ST. PAUL, Minn. — The Science Museum of Minnesota conceded defeat Friday in its legal fight with a design firm over persistent and costly water damage to the $100 million building that is one of the state's top tourist attractions.
Interim museum president John Stanoch told The Associated Press that senior leaders decided against an appeal of an April ruling favoring architecture firm AECOM Inc. after determining the museum would have little chance of success.
A Ramsey County judge had dismissed the case, ruling the museum waited too long to sue.
Stanoch said it's time to "turn the chapter away from litigation and move forward."
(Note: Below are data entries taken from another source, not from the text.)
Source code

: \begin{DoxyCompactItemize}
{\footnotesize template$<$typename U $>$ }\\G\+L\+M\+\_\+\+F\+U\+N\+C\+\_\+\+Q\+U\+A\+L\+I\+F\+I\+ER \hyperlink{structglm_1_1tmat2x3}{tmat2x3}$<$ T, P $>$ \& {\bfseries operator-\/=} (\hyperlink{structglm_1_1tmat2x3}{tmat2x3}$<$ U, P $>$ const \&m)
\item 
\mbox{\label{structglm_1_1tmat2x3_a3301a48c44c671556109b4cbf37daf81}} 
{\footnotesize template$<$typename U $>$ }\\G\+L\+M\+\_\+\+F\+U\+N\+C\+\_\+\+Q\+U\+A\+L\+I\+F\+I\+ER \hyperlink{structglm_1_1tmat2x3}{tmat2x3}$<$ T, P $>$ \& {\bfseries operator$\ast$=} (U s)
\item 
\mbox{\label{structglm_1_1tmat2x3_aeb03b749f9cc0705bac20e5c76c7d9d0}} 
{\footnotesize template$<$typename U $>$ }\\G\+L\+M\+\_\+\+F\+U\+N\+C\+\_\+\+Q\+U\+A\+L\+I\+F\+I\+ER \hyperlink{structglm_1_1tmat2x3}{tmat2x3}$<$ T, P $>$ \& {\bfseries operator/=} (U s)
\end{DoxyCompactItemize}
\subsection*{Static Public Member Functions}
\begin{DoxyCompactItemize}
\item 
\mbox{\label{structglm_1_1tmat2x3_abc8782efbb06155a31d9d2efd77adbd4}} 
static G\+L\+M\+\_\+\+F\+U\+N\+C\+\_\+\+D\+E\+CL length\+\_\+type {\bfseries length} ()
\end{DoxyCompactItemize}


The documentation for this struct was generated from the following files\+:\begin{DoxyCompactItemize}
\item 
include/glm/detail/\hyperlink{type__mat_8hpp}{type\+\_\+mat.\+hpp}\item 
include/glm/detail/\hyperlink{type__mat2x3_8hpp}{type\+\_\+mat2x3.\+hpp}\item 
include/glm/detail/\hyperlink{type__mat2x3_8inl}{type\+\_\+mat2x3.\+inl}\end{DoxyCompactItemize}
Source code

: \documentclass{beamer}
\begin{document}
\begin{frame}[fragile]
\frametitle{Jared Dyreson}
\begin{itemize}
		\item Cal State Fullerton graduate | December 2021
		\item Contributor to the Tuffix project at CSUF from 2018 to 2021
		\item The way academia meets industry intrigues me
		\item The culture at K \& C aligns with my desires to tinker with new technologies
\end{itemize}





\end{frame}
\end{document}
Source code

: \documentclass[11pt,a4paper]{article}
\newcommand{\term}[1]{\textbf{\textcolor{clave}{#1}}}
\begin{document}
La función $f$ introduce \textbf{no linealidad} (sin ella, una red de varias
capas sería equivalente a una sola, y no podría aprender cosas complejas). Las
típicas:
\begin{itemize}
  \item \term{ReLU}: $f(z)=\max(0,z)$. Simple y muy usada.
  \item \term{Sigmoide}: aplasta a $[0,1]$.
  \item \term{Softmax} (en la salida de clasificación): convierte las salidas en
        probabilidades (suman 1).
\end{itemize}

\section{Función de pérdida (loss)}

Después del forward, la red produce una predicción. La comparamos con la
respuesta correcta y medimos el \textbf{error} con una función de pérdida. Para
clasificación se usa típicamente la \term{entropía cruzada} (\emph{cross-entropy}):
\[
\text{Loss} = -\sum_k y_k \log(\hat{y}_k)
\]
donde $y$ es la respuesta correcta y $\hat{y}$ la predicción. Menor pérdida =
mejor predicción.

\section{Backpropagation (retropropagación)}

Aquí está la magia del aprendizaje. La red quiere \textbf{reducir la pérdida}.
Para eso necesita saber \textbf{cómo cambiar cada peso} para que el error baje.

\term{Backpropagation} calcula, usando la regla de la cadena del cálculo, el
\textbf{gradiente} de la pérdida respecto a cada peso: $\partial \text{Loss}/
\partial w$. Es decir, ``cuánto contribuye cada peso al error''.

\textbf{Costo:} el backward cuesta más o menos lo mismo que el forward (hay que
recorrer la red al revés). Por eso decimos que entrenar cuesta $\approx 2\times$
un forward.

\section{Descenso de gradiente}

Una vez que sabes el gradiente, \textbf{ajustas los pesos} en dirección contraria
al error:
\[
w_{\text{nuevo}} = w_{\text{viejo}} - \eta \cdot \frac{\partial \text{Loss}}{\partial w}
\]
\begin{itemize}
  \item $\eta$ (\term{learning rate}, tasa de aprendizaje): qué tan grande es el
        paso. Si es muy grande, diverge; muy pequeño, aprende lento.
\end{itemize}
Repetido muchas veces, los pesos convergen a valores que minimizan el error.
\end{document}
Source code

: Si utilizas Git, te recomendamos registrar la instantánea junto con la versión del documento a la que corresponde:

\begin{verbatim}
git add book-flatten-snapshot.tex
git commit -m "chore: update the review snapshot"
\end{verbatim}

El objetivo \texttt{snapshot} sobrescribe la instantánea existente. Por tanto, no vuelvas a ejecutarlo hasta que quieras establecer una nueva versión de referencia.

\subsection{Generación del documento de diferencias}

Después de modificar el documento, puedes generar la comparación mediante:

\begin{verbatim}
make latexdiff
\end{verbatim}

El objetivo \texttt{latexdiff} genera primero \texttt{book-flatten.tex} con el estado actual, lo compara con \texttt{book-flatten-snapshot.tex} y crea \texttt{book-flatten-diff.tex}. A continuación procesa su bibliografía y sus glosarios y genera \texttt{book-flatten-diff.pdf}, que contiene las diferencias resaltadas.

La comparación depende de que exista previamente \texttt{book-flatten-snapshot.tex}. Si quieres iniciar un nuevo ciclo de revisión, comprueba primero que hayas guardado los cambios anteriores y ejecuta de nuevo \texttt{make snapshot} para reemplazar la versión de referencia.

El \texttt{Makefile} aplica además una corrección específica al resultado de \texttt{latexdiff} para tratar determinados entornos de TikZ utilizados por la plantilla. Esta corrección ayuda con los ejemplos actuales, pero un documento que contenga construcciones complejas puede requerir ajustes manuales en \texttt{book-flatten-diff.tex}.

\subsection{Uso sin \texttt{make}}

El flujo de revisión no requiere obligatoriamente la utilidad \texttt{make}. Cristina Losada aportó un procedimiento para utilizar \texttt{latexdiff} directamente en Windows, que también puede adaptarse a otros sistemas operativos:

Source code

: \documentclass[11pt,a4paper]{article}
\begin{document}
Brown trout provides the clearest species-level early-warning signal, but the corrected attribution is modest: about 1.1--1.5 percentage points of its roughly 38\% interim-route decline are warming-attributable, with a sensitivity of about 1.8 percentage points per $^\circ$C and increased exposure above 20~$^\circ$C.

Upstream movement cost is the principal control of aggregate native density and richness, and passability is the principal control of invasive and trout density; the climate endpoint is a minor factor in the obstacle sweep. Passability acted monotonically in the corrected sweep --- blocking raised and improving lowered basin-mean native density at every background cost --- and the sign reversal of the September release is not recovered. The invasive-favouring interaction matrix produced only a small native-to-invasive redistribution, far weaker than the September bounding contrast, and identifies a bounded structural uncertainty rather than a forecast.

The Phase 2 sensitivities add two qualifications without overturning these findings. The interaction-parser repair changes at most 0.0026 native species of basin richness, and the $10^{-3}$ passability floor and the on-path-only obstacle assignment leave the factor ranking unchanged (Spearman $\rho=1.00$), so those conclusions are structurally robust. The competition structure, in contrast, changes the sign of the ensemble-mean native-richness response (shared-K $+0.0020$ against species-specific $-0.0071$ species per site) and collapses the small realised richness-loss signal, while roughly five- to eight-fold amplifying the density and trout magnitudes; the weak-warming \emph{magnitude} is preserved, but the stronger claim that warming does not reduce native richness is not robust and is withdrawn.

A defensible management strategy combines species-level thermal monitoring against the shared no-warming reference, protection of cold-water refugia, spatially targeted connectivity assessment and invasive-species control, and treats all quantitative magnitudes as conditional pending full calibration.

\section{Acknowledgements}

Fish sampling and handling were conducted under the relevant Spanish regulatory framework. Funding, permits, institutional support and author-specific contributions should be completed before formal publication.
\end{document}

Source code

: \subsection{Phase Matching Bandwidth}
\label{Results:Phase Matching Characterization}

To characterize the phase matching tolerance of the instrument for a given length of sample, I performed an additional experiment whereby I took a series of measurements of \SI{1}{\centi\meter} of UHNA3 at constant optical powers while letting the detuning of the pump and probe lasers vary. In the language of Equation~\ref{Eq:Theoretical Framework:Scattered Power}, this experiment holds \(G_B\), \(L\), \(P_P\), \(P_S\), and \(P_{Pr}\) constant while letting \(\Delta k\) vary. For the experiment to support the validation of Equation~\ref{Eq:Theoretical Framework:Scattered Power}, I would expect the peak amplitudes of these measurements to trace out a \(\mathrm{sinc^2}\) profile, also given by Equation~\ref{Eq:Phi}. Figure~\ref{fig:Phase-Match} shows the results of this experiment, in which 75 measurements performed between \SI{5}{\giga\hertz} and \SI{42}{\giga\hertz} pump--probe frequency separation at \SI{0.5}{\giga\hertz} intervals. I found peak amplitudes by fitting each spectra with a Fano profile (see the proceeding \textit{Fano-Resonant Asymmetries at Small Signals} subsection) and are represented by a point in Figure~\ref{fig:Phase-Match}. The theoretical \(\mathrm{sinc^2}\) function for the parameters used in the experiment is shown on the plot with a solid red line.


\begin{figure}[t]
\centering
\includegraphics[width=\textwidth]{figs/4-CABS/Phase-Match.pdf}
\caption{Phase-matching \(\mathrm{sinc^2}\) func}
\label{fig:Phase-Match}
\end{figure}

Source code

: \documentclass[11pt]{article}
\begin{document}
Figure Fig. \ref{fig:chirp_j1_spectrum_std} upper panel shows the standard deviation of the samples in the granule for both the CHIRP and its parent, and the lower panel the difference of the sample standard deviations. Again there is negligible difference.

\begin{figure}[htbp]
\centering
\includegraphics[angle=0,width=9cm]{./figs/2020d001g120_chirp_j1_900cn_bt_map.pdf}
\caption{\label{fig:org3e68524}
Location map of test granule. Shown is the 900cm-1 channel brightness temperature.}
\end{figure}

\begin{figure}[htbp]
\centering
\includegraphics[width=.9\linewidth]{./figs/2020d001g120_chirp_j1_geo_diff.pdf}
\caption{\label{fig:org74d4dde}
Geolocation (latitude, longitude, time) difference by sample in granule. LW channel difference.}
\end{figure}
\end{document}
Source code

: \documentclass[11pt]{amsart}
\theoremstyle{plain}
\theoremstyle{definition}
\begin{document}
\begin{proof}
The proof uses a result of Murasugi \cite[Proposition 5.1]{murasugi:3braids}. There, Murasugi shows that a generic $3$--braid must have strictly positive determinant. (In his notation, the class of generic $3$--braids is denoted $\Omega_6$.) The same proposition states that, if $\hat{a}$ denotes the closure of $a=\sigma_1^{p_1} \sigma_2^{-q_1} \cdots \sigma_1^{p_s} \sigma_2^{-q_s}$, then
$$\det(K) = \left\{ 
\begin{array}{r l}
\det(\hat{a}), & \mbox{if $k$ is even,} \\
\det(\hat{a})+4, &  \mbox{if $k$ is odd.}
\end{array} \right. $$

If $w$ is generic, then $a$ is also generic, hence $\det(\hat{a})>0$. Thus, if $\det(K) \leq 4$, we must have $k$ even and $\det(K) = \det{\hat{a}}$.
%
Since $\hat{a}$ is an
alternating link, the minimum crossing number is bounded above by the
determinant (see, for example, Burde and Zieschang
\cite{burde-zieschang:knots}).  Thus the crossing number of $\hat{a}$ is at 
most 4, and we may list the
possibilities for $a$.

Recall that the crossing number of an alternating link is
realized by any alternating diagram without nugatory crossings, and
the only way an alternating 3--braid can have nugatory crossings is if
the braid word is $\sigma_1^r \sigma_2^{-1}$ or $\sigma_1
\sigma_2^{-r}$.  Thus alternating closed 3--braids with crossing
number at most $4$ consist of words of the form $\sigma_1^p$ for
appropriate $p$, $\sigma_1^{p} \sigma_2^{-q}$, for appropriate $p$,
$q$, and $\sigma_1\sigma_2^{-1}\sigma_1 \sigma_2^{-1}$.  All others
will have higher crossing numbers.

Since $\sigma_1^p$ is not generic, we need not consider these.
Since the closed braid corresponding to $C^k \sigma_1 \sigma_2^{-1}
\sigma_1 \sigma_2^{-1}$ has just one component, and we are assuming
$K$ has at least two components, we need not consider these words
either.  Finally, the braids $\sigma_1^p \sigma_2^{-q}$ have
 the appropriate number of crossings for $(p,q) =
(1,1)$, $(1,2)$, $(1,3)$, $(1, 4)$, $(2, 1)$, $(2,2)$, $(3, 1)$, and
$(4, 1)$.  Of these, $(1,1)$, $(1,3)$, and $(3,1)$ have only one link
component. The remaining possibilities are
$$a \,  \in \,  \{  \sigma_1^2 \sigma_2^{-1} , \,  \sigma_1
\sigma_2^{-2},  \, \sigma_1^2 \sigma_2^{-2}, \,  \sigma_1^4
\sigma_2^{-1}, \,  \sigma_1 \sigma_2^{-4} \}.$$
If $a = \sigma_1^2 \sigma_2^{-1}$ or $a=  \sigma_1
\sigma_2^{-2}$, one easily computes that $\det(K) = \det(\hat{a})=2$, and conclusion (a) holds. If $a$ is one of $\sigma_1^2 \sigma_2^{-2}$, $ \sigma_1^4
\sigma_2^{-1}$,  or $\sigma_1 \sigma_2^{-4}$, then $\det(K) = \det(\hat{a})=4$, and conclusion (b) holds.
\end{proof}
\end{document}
He said the full focus will be on securing $26 million in state and private money for repairs to the 15-year-old building that overlooks the Mississippi River in downtown St. Paul. The museum will present a $13 million request to next year's Legislature and hopes to raise the rest internally. Stanoch said there are no plans to raise admission fees toward the fix.
Water intrusion problems have affected the 370,000-square foot building since shortly after it opened. Some repairs were done under warranty. But crews didn't uncover the extent of the damage — moisture behind walls and around the encasing of the giant Omnitheater — until a third-party engineering review was done in 2012.
Officials have stressed that the problems don't pose safety risks to the museum's staff or its 1 million annual visitors.
The lawsuit against Delaware-based AECOM, which had acquired original design firm Ellerbe Becket, dates to 2013. AECOM declined comment through a company spokesman.
The museum also sued a masonry company and the project's general contractor, which reached a confidential agreement to resolve claims.
Republican state Rep. Paul Torkelson, who leads the committee that will scrutinize the museum's request, said his panel will likely tour the building to get a firsthand look at the damage.
"I am disappointed that the contractor/architect cannot be held responsible for what on the surface seems to be poor design and/or execution," Torkelson, of Hanska, said in an email. "I am making no promises on any bonding proposals at this time."
Stanoch said an initial $3.8 million in work will begin next year using money the museum will pull together on its own. Because many of the repairs involve the building's exterior, museum officials expect the work to cause minimal disruptions.
"The goal of the first phase as well as the goal of the entire repair project will be to keep the Science Museum open to our visitors," he said.